Dataset records Block Start

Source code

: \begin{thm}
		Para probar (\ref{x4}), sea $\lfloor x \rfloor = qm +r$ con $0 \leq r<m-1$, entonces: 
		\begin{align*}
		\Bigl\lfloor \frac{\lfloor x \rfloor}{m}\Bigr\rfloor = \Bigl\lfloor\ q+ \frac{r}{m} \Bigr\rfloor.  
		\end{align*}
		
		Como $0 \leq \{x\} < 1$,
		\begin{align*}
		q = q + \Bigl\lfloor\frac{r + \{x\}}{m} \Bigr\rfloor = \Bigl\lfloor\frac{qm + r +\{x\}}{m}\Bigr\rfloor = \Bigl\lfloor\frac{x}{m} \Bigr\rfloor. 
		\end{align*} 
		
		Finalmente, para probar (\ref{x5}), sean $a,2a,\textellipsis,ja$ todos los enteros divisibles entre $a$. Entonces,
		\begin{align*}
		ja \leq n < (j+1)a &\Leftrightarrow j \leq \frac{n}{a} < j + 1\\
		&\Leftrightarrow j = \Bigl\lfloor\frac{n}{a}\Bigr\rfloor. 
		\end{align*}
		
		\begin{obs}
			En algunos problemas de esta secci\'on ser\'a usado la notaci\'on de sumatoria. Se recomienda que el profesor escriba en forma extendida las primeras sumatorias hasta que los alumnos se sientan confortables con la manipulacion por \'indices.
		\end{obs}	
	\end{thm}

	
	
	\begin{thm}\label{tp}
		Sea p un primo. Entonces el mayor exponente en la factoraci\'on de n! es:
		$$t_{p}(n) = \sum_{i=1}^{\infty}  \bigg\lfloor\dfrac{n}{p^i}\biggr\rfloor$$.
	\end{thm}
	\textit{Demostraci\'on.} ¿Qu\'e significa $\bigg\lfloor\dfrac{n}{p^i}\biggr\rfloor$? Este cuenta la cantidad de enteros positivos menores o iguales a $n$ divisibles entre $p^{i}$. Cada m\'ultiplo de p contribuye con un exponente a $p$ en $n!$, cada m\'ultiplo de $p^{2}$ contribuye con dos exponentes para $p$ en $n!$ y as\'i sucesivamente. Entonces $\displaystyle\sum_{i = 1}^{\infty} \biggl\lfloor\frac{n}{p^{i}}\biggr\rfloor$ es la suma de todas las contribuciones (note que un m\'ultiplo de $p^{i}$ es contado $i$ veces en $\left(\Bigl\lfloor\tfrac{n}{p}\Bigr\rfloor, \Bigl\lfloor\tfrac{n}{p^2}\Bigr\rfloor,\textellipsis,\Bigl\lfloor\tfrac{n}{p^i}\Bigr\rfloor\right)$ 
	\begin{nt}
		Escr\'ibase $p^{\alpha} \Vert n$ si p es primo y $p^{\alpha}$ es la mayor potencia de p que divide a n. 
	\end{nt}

Dataset records Block End

__What the task requires__: Where a line in the records above contains the string "exponente", return that line.

__Solution for this task__:
		Sea p un primo. Entonces el mayor exponente en la factoraci\'on de n! es:
	\textit{Demostraci\'on.} ¿Qu\'e significa $\bigg\lfloor\dfrac{n}{p^i}\biggr\rfloor$? Este cuenta la cantidad de enteros positivos menores o iguales a $n$ divisibles entre $p^{i}$. Cada m\'ultiplo de p contribuye con un exponente a $p$ en $n!$, cada m\'ultiplo de $p^{2}$ contribuye con dos exponentes para $p$ en $n!$ y as\'i sucesivamente. Entonces $\displaystyle\sum_{i = 1}^{\infty} \biggl\lfloor\frac{n}{p^{i}}\biggr\rfloor$ es la suma de todas las contribuciones (note que un m\'ultiplo de $p^{i}$ es contado $i$ veces en $\left(\Bigl\lfloor\tfrac{n}{p}\Bigr\rfloor, \Bigl\lfloor\tfrac{n}{p^2}\Bigr\rfloor,\textellipsis,\Bigl\lfloor\tfrac{n}{p^i}\Bigr\rfloor\right)$ 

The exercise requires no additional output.